Dans son ouvrage paru aux éditions l’Harmattan, à Paris en septembre 2018, Dominique Nkounkou qui se présente comme avocat au Barreau de Paris, a aligné plusieurs allégations, qualifiées de mensonges par les conférenciers, tendant à démontrer que les gouvernements successifs au Congo ont commis un génocide dans le Pool, contre l’ethnie Lari.

L’ouvrage est qualifié de fascicule par Thierry Moungalla qui a démontré aussi bien le fond de l’ouvrage que la nature et les idées tribales de l’auteur.

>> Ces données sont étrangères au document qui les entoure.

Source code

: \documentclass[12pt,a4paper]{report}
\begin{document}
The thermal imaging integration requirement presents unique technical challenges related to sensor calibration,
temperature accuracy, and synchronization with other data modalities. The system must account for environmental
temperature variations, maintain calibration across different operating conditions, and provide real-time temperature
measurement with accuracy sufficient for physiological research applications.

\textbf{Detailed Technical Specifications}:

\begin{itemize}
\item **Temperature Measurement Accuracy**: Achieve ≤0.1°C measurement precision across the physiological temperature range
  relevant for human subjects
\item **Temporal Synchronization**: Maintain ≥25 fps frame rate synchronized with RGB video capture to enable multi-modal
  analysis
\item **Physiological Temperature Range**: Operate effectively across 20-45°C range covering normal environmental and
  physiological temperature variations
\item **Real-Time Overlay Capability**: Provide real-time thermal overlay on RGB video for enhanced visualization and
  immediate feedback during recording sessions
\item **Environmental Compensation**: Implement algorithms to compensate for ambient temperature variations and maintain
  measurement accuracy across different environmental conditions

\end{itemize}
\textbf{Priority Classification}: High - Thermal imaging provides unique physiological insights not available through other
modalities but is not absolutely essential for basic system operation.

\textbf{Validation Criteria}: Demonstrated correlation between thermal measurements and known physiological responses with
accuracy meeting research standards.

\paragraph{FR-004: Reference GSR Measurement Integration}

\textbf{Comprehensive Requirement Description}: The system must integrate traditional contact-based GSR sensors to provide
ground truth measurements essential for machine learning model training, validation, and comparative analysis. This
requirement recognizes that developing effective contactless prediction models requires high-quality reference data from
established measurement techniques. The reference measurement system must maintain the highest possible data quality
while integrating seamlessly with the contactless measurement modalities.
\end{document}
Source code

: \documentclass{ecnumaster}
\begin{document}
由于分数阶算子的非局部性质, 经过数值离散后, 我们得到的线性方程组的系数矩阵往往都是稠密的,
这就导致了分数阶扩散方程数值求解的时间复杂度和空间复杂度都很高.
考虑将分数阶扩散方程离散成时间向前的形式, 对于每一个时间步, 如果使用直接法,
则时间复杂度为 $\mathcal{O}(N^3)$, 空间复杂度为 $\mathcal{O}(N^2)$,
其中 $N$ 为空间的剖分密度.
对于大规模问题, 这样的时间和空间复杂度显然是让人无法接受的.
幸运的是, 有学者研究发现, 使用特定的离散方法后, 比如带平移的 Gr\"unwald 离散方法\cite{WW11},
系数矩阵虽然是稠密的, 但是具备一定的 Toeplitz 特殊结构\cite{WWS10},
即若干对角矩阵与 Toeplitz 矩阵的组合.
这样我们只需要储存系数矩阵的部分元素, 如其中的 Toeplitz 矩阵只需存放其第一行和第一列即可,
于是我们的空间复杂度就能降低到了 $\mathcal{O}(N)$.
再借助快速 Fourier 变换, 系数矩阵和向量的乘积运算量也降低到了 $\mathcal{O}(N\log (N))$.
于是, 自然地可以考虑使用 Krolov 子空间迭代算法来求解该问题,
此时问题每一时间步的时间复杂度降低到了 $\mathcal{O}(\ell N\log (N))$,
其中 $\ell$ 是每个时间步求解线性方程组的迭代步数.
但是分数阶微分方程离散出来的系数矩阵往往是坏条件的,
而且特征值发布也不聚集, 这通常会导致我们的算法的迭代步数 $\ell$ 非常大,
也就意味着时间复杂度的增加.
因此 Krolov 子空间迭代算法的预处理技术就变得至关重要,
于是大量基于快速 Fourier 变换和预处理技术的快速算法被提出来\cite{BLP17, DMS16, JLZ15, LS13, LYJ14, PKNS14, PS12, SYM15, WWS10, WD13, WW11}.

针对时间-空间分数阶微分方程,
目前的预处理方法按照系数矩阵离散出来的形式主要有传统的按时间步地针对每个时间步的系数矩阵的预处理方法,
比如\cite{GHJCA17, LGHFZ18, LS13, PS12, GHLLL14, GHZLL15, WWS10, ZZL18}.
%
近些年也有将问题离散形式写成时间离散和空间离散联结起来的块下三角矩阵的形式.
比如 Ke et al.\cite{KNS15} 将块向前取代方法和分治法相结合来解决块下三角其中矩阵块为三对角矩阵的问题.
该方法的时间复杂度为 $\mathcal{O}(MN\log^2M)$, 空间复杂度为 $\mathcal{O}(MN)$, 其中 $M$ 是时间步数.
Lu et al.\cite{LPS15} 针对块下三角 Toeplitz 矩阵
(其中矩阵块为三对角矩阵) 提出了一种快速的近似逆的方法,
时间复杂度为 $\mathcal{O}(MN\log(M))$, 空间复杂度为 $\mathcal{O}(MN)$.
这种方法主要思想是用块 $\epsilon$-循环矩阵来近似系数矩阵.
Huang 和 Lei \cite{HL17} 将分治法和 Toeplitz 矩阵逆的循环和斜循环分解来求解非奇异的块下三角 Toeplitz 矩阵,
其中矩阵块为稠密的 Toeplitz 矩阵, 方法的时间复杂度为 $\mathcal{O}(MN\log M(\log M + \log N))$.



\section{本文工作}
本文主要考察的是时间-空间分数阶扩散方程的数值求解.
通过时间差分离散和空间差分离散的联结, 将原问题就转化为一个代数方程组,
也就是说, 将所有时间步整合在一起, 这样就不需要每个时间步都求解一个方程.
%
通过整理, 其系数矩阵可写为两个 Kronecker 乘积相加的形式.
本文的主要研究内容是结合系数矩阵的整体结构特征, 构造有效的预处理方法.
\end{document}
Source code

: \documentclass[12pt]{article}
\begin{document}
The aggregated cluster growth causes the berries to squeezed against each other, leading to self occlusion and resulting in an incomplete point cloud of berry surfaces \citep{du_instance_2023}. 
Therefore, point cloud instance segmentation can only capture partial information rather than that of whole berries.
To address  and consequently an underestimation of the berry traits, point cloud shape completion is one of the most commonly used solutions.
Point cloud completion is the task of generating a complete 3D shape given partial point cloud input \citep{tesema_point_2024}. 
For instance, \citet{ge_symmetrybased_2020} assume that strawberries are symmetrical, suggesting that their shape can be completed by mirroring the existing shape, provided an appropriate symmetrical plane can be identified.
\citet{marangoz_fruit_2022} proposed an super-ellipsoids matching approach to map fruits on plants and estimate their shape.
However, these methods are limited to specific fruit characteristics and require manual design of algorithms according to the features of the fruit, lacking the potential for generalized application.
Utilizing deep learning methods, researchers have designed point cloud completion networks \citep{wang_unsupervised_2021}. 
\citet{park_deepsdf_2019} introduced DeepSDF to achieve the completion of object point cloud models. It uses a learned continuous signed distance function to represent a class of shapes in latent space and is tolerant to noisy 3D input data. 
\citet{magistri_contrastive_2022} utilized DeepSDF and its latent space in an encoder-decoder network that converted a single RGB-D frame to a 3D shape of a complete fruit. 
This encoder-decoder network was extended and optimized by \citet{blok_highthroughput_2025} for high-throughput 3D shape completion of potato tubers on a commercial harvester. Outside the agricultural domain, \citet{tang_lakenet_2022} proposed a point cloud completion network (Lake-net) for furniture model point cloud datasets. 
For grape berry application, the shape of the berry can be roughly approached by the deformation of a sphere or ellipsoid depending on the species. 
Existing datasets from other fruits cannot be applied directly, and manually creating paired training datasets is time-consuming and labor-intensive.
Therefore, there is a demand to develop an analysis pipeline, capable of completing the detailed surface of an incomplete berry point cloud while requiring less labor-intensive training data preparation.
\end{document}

En effet, le ministre congolais de la Communication et des médias a révélé que Monsieur Dominique Nkoukou se présente en septembre 2018 comme avocat au Barreau de Paris, alors qu’il n’y exerce plus depuis 2017. Sur le fond, le porte-parole du gouvernement congolais a fait savoir que ce « fascicule » faisait l’apologie de l’idéologie de la haine ethnique.

Décortiquant la photo utilisée par l’auteur pour illustrer « son génocide», le ministre de la communication a révélé que cette photo est, en réalité, celle d’un accident qui s’était produit au Ghana en 2017. La même photo a été utilisée pour illustrer des faits qui se seraient passés en Tanzanie, en RDC, au Cameroun, au Niger et au Kenya soit dans des articles, soit dans twitts. Il s’est interrogé sur la légèreté avec laquelle l’Harmattan a publié, sans vérifier, des informations erronées sur une accusation grave de génocide. L’Harmattan avait pourtant les moyens pour vérifier, ne serait-est-ce que l’origine réelle de la photo qu’elle a utilisée pour illustrer le génocide imaginaire.

Le « génocide des Laris» est simplement une imagination de l’auteur du « fascicule », a renchéri Thierry Moungalla qui a affirmé avec force qu’il n’existe pas et il n’a jamais existé, depuis 1963, une administration prônant le génocide dans le Pool.

Pour Thierry Moungalla, l’invention des néologismes comme «larisme» (page 23 de l’ouvrage), illustre le caractère sectaire et xénophobe de l’auteur, qui remet en cause les principes sacrés de l’unité nationale et même de la paix sociale dans le pays.

Le ministre de la Justice a, quant à lui, dénoncé l’imposture de Dominique Nkounkou. Pour Ange Aimé Wilfrid Bininga, la promotion des droits fondamentaux est un défi du gouvernement congolais, le Congo étant un Etat partie aux instruments internationaux de droit. Les allégations graves portées contre les congolais ne peuvent pas rester impunies, a martelé le ministre congolais de la justice qui a dit avoir saisi le procureur de la République pour que des poursuites judiciaires soient engagées contre monsieur Nkounkou et ses complices. « Le gouvernement a déjà constitué ses conseils pour traduire devant les juridictions françaises les éditions l’Harmattan », a précisé Ange Aimé Wilfrid Bininga.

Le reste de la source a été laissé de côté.